Of all the lines in the entries below, give again exactly those starting at the line containing "### HybridEventHandlerManager" and ending at the line containing "onLaunchActivityResult()由web", both ends included, and no others.

--- DATA FOR ANALYSIS ---

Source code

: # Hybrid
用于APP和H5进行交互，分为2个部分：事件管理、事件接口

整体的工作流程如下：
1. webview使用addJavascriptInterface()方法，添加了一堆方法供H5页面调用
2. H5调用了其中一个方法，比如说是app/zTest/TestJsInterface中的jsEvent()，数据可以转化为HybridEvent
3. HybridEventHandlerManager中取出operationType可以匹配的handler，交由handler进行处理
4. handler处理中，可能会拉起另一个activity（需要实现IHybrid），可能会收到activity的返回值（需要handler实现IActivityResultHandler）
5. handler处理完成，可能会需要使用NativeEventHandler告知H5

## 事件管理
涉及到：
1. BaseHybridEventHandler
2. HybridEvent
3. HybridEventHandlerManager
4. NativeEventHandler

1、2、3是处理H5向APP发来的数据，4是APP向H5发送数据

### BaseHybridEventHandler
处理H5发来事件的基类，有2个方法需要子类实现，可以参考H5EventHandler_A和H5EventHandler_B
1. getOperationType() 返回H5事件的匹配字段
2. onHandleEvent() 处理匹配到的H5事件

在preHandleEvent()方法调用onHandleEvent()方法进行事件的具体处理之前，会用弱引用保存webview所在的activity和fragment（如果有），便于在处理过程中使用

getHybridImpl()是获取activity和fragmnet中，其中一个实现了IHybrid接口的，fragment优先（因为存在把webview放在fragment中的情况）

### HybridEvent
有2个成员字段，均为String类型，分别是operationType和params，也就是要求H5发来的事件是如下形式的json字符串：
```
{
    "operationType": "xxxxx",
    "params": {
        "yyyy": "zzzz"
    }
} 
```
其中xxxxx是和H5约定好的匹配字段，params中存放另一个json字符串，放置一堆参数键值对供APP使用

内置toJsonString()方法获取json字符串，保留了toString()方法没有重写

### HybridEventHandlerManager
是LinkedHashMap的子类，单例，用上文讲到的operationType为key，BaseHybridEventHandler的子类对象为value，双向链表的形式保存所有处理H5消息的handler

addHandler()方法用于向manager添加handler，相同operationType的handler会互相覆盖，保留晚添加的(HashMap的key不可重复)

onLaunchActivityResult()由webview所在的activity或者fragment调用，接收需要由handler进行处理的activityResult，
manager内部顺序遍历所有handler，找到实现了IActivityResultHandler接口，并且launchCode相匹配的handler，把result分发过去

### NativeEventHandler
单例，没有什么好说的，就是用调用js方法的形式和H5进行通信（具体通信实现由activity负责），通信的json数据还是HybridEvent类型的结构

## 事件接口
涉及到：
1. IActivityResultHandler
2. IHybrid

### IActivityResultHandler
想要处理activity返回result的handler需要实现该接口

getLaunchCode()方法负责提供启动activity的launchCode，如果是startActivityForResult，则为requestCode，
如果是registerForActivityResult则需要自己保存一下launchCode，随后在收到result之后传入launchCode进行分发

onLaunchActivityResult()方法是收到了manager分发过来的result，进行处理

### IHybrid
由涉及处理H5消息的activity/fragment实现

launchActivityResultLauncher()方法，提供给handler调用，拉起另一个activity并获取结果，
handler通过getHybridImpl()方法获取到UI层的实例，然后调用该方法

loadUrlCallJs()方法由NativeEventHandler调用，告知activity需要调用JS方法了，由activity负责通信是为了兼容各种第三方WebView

---

EXERCISE SOLUTION:
### HybridEventHandlerManager
是LinkedHashMap的子类，单例，用上文讲到的operationType为key，BaseHybridEventHandler的子类对象为value，双向链表的形式保存所有处理H5消息的handler

addHandler()方法用于向manager添加handler，相同operationType的handler会互相覆盖，保留晚添加的(HashMap的key不可重复)

onLaunchActivityResult()由webview所在的activity或者fragment调用，接收需要由handler进行处理的activityResult，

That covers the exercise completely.